Directions:
What you return should match the entries below exactly, only without the images.

== The data ==

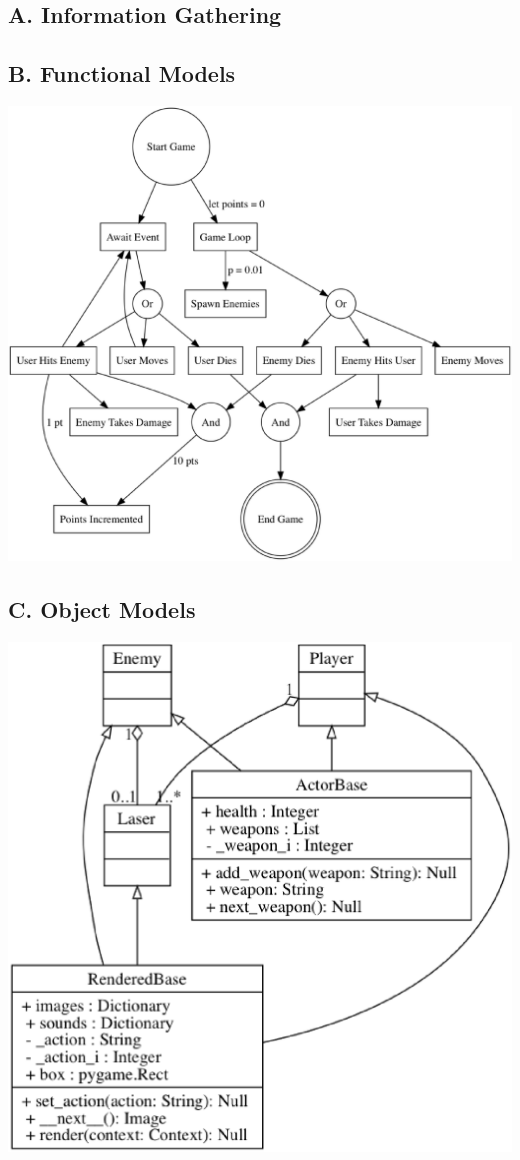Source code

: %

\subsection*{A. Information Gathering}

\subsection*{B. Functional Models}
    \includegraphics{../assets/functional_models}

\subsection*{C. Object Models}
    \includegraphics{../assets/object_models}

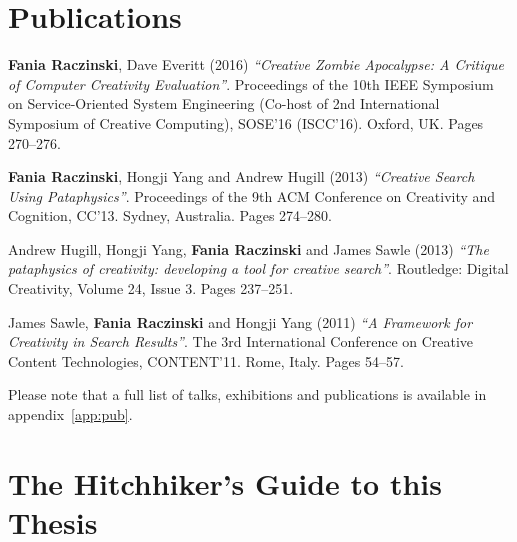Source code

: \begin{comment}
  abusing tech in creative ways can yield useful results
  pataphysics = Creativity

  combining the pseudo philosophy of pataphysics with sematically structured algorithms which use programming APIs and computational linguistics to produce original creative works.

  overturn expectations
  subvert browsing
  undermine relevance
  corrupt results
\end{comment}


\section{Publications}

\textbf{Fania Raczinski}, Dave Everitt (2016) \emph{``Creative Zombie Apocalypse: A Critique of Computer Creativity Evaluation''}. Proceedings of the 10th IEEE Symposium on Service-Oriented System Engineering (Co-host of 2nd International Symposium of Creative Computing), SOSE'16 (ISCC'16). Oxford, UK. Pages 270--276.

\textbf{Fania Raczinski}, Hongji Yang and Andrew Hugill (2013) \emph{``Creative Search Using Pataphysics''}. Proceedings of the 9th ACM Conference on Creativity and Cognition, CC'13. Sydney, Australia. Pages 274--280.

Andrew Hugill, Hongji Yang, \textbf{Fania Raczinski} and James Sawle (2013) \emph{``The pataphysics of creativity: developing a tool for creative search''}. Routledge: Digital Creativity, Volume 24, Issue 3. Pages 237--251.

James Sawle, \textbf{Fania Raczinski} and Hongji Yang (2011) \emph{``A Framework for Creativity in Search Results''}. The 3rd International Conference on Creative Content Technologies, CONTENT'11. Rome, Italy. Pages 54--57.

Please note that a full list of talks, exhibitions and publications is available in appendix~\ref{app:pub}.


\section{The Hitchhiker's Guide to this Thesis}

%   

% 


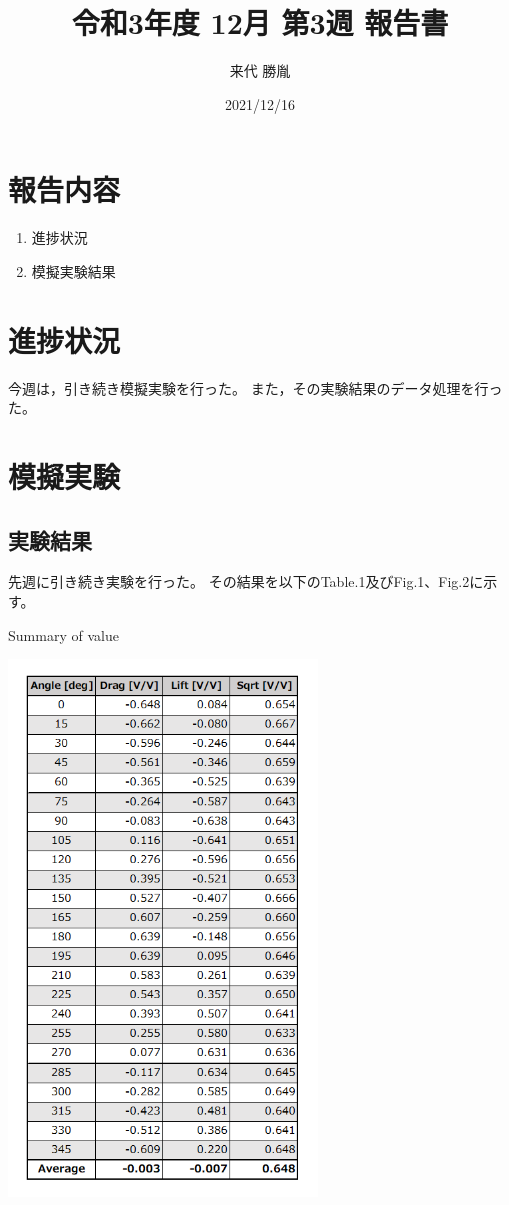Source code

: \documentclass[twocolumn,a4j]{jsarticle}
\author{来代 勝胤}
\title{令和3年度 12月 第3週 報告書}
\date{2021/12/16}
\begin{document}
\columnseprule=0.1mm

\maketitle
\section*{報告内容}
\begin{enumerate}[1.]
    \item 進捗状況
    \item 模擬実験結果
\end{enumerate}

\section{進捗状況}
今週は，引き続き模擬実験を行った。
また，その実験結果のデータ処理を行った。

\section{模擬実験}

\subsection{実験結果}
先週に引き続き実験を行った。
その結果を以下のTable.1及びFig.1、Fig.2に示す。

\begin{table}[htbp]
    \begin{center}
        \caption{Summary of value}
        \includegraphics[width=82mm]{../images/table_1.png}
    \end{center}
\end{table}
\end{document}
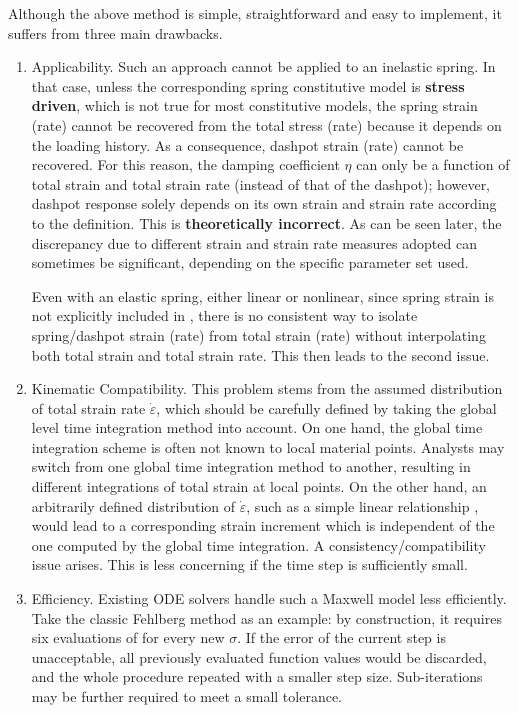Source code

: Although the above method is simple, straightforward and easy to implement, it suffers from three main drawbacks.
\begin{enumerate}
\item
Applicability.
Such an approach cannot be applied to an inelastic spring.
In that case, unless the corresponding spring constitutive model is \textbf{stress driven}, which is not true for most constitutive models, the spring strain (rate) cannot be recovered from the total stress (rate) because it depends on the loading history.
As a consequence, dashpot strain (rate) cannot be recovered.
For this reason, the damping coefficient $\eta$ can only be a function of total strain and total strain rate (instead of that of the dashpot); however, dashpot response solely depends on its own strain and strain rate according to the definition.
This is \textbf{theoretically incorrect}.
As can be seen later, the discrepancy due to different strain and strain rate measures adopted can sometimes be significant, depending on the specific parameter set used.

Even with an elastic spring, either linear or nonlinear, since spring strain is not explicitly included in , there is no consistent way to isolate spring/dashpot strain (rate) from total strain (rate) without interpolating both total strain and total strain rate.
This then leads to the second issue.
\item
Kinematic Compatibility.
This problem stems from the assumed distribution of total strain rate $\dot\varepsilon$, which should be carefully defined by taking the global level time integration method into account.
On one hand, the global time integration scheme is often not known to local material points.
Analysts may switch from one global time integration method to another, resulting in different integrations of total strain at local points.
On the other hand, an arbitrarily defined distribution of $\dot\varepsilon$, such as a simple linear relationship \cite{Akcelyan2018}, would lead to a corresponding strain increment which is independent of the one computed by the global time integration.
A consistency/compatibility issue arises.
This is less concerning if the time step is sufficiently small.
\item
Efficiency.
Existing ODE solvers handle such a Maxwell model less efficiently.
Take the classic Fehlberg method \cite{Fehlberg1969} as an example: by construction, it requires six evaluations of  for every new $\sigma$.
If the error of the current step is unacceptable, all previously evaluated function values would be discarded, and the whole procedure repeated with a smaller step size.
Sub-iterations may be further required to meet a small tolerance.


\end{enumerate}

===

Solution to the problem:
Source code

: %

\subsection*{A. Information Gathering}

\subsection*{B. Functional Models}
    \includegraphics{../assets/functional_models}

\subsection*{C. Object Models}
    \includegraphics{../assets/object_models}

Source code

: \begin{comment}
  abusing tech in creative ways can yield useful results
  pataphysics = Creativity

  combining the pseudo philosophy of pataphysics with sematically structured algorithms which use programming APIs and computational linguistics to produce original creative works.

  overturn expectations
  subvert browsing
  undermine relevance
  corrupt results
\end{comment}


\section{Publications}

\textbf{Fania Raczinski}, Dave Everitt (2016) \emph{``Creative Zombie Apocalypse: A Critique of Computer Creativity Evaluation''}. Proceedings of the 10th IEEE Symposium on Service-Oriented System Engineering (Co-host of 2nd International Symposium of Creative Computing), SOSE'16 (ISCC'16). Oxford, UK. Pages 270--276.

\textbf{Fania Raczinski}, Hongji Yang and Andrew Hugill (2013) \emph{``Creative Search Using Pataphysics''}. Proceedings of the 9th ACM Conference on Creativity and Cognition, CC'13. Sydney, Australia. Pages 274--280.

Andrew Hugill, Hongji Yang, \textbf{Fania Raczinski} and James Sawle (2013) \emph{``The pataphysics of creativity: developing a tool for creative search''}. Routledge: Digital Creativity, Volume 24, Issue 3. Pages 237--251.

James Sawle, \textbf{Fania Raczinski} and Hongji Yang (2011) \emph{``A Framework for Creativity in Search Results''}. The 3rd International Conference on Creative Content Technologies, CONTENT'11. Rome, Italy. Pages 54--57.

Please note that a full list of talks, exhibitions and publications is available in appendix~\ref{app:pub}.


\section{The Hitchhiker's Guide to this Thesis}

%   

% 


Source code

: \documentclass[twocolumn,a4j]{jsarticle}
\author{来代 勝胤}
\title{令和3年度 12月 第3週 報告書}
\date{2021/12/16}
\begin{document}
\columnseprule=0.1mm

\maketitle
\section*{報告内容}
\begin{enumerate}[1.]
    \item 進捗状況
    \item 模擬実験結果
\end{enumerate}

\section{進捗状況}
今週は，引き続き模擬実験を行った。
また，その実験結果のデータ処理を行った。

\section{模擬実験}

\subsection{実験結果}
先週に引き続き実験を行った。
その結果を以下のTable.1及びFig.1、Fig.2に示す。

\begin{table}[htbp]
    \begin{center}
        \caption{Summary of value}
        \includegraphics[width=82mm]{../images/table_1.png}
    \end{center}
\end{table}
\end{document}
Source code

: Although the above method is simple, straightforward and easy to implement, it suffers from three main drawbacks.
\begin{enumerate}
\item
Applicability.
Such an approach cannot be applied to an inelastic spring.
In that case, unless the corresponding spring constitutive model is \textbf{stress driven}, which is not true for most constitutive models, the spring strain (rate) cannot be recovered from the total stress (rate) because it depends on the loading history.
As a consequence, dashpot strain (rate) cannot be recovered.
For this reason, the damping coefficient $\eta$ can only be a function of total strain and total strain rate (instead of that of the dashpot); however, dashpot response solely depends on its own strain and strain rate according to the definition.
This is \textbf{theoretically incorrect}.
As can be seen later, the discrepancy due to different strain and strain rate measures adopted can sometimes be significant, depending on the specific parameter set used.

Even with an elastic spring, either linear or nonlinear, since spring strain is not explicitly included in , there is no consistent way to isolate spring/dashpot strain (rate) from total strain (rate) without interpolating both total strain and total strain rate.
This then leads to the second issue.
\item
Kinematic Compatibility.
This problem stems from the assumed distribution of total strain rate $\dot\varepsilon$, which should be carefully defined by taking the global level time integration method into account.
On one hand, the global time integration scheme is often not known to local material points.
Analysts may switch from one global time integration method to another, resulting in different integrations of total strain at local points.
On the other hand, an arbitrarily defined distribution of $\dot\varepsilon$, such as a simple linear relationship \cite{Akcelyan2018}, would lead to a corresponding strain increment which is independent of the one computed by the global time integration.
A consistency/compatibility issue arises.
This is less concerning if the time step is sufficiently small.
\item
Efficiency.
Existing ODE solvers handle such a Maxwell model less efficiently.
Take the classic Fehlberg method \cite{Fehlberg1969} as an example: by construction, it requires six evaluations of  for every new $\sigma$.
If the error of the current step is unacceptable, all previously evaluated function values would be discarded, and the whole procedure repeated with a smaller step size.
Sub-iterations may be further required to meet a small tolerance.


\end{enumerate}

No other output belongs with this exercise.